Stanley Elkin Long Fiction Analysis
Often erroneously categorized as a “black humorist,” Stanley Elkin wrote novels and short stories that bristle with a kind of modern satiric language and a blending of the ordinary and the bizarre that characterize much of the black humor that emerged in the 1960’s. Unlike contemporaries such as Joseph Heller, J. P. Donleavy, and Kurt Vonnegut, however, Elkin did not produce works that are particularly pessimistic or given to excessive lamentations over the inadequacies of contemporary culture. The world Elkin depicts in his fiction is indeed bleak, desolate, and unforgiving, but Elkin’s characters always seem to manage somehow, always seem to exhibit a certain kind of moral fortitude that enables them to persevere.
It is Elkin’s treatment of his characters that is perhaps the most striking element in his fiction, causing his work to stand apart from that of the black humorists. Unlike many of his contemporaries, Elkin does not disrespect the characters he satirizes, even when those characters have despicable traits or engage in criminal—even cruel—behavior.

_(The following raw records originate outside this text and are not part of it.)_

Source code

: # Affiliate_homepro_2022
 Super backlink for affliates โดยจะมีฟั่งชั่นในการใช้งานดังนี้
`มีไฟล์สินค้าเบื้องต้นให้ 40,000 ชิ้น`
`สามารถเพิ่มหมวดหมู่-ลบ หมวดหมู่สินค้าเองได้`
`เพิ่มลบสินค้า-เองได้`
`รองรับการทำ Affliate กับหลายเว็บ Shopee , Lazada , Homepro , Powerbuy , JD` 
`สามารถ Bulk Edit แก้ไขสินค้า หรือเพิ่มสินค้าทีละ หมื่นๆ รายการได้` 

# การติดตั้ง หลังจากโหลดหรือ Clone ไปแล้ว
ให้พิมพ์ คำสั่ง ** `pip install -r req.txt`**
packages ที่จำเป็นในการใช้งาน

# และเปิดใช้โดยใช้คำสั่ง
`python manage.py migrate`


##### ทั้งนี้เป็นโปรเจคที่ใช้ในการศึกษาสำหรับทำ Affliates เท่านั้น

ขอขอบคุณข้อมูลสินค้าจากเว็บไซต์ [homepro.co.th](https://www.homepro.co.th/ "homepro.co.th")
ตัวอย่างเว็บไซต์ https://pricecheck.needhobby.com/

In addition, his characters have the ability to make moral choices, a characteristic lacking in most protagonists in works of black humor. Despite Elkin’s elaborate, artful characterizations, however, his fiction—because of his overpowering style, his artful use of language and metaphor (far beyond the characters to which he typically ascribes the gift of language), and his lack of emphasis on plot—has been somewhat of an enigma to literary scholars, who have struggled to understand the significance of his works and their place in the context of contemporary American literature.
Boswell
Elkin’s first novel, Boswell, centers on the protagonist James Boswell, conceived as a loose parody of the eighteenth century biographer who pursued the most eminent man in the London of his day, Samuel Johnson, eventually befriending him and writing his biography. Elkin’s Boswell is also a pursuer of celebrities, but in twentieth century America, the task is more complicated—and the reasons for undertaking the task more pathological. Boswell is obsessed with death: the certainty of death and the prospect of having lived a meaningless life. In this regard, Boswell seems almost existential in nature. Unlike the earlier existential novelists, however, and unlike Elkin’s contemporaries, who often see life in the modern world as vacuous and absurd, Elkin pushes past this categorization, causing his protagonist to make a life-affirming gesture, to take from the confusion and chaos of modern life some organizing principle, or affirmative stance, that can overcome his oppressive feelings of meaninglessness. In Boswell’s case, as he stands outside, unable to cross the police barrier in front of the hotel where celebrities are gathering at his own request, he finally comes to understand the inherent injustice of a world that gives special status, even immortal status, to certain individuals while others are left in meaningless obscurity. The novel ends with Boswell’s uncharacteristically democratic gesture: He begins to shout opposition to these celebrities, choosing to remain an outsider just on the eve of his acceptance into their circle.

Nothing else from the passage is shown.